On that decision to have one more child... A post over three years in the making

Meeting Strangers on the Dolphin Boat
Over three years ago a friend of mine with two children asked me what life was like with three kids, and I told her that I had actually been contemplating that question as a blog topic.  She then asked me to get on writing that because she needed to read it.  I think most people always think one more child than they have is crazy.  Many couples know exactly how many they want, and the decision to stop is an easy one for them.  Others, like us, find (or found) themselves on the fence.  I was never sure if this friend sought affirmation that her decision to have two was the right one, or if she was on that fence like we were before finding out we were pregnant with number three.  
            It has taken me over three years to write that promised blog, and it is largely because of the brutal honesty I knew the post would entail.  Having three kids is really hard (or for others reading this maybe I mean having one more than when you were satisfied  - life was good but you were on the fence about that one last baby – that bonus baby…).  You never feel like you have your life together once you have your bonus child.  As a result, there will be moments when you look at the family before bonus baby and worry that you messed that family up.  You look at bonus baby (mine is currently eating cereal straight from the box while she watches Netflix so I can write this) and worry that you totally messed her up by basically surrendering in the last parenting round.  At this point you proved you could raise decent children, but it’s hard work.  If you throw in the towel with the bonus child no one will really judge you, right? 
            On top of bonus children being inherently hard, ours was uniquely challenging.  After two pretty uneventful pregnancies my third caused my blood pressure to temporarily spike, ignited a bout of carpal tunnel that has been intermittently plaguing me for over three years and pushed me over the edge knee pain wise.  After two who more or less slept when and where they were supposed to, Maggie was a TERRIBLE sleeper.  I constantly tell people our inability to sleep train her reminded me to stop judging other parents who were just not trying hard enough at any random parenting skill.  Maggie was born with a hemangioma that instantly meant working in frequent dermatology appointments and had tubes in twice by the time she was two years old.  In her three years she has gone to three different daycares and is currently in one that cuts our workday short and costs a fortune. I could go on about juggling schedules, and workload, and exhaustion and laundry, and clutter, but if you have seen the bags under my eyes or stepped into my house since 2011 you get it.  If you have a bonus child, you really get it… 

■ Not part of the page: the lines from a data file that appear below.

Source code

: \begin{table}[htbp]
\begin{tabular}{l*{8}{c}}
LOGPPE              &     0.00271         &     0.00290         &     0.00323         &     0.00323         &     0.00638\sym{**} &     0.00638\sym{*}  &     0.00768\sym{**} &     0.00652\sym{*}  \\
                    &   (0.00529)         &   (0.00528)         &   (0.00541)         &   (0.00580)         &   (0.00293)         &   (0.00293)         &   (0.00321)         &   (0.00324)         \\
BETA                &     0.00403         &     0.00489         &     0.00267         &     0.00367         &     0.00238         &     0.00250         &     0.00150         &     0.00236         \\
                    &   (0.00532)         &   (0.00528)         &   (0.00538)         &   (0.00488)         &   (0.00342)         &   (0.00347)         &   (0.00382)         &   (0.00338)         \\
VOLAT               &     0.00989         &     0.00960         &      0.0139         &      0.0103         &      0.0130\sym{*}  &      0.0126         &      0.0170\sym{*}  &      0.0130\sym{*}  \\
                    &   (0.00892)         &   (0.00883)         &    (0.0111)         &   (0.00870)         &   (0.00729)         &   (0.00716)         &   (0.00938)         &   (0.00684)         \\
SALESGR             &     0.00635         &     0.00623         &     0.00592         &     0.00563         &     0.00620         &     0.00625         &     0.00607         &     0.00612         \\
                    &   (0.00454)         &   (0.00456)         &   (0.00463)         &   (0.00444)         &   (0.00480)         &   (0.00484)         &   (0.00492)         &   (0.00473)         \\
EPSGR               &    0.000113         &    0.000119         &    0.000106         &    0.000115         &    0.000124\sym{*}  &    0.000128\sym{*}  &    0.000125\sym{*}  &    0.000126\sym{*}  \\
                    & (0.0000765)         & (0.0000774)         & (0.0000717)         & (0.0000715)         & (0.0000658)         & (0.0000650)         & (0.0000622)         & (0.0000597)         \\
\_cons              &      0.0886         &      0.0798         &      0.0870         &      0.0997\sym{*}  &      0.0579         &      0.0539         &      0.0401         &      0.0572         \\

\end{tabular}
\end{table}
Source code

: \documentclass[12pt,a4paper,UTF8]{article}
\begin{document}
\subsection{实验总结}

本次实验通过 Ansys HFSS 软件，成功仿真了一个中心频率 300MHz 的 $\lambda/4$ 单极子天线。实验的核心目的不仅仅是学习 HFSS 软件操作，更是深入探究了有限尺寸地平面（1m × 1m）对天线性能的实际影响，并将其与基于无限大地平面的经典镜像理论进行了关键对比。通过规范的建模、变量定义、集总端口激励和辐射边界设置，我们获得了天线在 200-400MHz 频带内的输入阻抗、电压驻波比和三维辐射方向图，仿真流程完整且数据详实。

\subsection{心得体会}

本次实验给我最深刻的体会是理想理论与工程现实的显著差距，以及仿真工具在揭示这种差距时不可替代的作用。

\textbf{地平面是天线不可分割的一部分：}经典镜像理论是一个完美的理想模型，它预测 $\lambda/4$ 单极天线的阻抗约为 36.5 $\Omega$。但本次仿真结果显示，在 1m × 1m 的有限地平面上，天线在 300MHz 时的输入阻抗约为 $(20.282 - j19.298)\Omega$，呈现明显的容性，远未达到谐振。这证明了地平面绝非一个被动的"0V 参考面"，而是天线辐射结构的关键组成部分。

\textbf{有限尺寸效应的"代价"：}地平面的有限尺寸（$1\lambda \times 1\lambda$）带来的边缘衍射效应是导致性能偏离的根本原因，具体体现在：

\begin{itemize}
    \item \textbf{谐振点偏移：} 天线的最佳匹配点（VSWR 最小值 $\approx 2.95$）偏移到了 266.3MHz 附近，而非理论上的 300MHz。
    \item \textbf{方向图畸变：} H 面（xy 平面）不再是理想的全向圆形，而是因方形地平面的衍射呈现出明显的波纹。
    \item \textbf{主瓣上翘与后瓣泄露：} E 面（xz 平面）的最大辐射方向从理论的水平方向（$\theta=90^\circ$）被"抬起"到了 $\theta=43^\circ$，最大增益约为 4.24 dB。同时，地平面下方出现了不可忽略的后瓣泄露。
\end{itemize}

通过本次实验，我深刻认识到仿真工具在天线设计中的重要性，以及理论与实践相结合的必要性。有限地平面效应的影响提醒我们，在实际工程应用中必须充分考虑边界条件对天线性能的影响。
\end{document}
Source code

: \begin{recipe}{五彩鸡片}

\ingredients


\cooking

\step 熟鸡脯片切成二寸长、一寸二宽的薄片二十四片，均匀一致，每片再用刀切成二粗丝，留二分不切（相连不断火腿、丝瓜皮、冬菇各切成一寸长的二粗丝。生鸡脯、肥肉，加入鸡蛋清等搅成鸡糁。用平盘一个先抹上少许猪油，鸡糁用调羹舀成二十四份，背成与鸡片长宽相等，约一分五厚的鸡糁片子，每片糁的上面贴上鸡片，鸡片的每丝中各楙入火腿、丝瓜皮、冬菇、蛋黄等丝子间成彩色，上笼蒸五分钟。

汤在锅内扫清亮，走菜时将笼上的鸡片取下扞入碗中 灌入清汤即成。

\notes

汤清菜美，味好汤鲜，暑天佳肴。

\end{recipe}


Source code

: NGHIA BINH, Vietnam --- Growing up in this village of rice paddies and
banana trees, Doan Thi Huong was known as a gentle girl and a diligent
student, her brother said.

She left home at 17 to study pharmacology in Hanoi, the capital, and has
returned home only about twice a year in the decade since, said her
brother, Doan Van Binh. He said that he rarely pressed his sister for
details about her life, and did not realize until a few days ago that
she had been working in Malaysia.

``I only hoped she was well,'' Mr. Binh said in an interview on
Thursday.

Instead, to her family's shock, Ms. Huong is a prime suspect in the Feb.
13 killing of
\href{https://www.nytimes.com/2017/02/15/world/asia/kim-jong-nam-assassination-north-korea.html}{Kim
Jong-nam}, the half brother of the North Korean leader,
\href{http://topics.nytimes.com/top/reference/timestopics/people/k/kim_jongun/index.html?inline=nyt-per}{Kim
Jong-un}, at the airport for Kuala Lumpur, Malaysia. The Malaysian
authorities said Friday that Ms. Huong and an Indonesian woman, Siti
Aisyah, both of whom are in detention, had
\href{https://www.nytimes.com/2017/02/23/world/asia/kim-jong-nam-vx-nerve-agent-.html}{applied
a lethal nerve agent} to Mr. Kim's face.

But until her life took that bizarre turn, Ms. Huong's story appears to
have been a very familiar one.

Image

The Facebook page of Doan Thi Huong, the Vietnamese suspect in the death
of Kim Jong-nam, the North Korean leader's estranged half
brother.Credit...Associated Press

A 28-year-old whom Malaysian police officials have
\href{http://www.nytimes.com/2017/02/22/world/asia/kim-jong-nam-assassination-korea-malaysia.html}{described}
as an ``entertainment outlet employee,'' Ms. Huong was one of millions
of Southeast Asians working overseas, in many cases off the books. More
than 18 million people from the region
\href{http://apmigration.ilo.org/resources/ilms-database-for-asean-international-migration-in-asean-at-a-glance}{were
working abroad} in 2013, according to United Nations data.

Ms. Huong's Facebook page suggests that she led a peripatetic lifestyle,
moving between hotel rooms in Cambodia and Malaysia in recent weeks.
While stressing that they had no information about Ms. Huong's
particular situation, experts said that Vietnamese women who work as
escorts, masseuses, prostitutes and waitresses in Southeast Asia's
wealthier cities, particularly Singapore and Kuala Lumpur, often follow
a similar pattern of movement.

            Luckily, for us, our bonus child is also about the cutest, funniest, most energetic, strong-willed and (at risk of bragging) intelligent toddler on the planet.  (Actually all of those things are general causes of some of the struggle but that’s another post…).  She also has the biggest blue eyes and white blonde hair.  She literally turns heads wherever we go.  I have never had so many strangers stop me to comment on a child as I have with Maggie.  Just last week she was chatting it up with some strangers on a dolphin boat in Alabama.  I apologized for her incessant talking and they said, “Oh no!  She’s beautiful.  Those eyes – and her excitement about life!  She’s truly beautiful.”  I found myself reflecting on how often she makes people smile on a regular basis.  I thought about her genuine joy as she does big things like crashing in waves for the first time, but also in everyday things like marshmallows in cereal.  I reflected on the laughter she causes and the way she warms my heart.  I thought of the moments I have watched her sisters’ hearts grow because of her.  In that exact moment, I realized she makes our life enriched and interesting and snuggle-filled and hilarious, but as I have for the past three years, as if my mission in life was finding the answer for others on the bonus child fence, I found myself asking, “but is our life better?” 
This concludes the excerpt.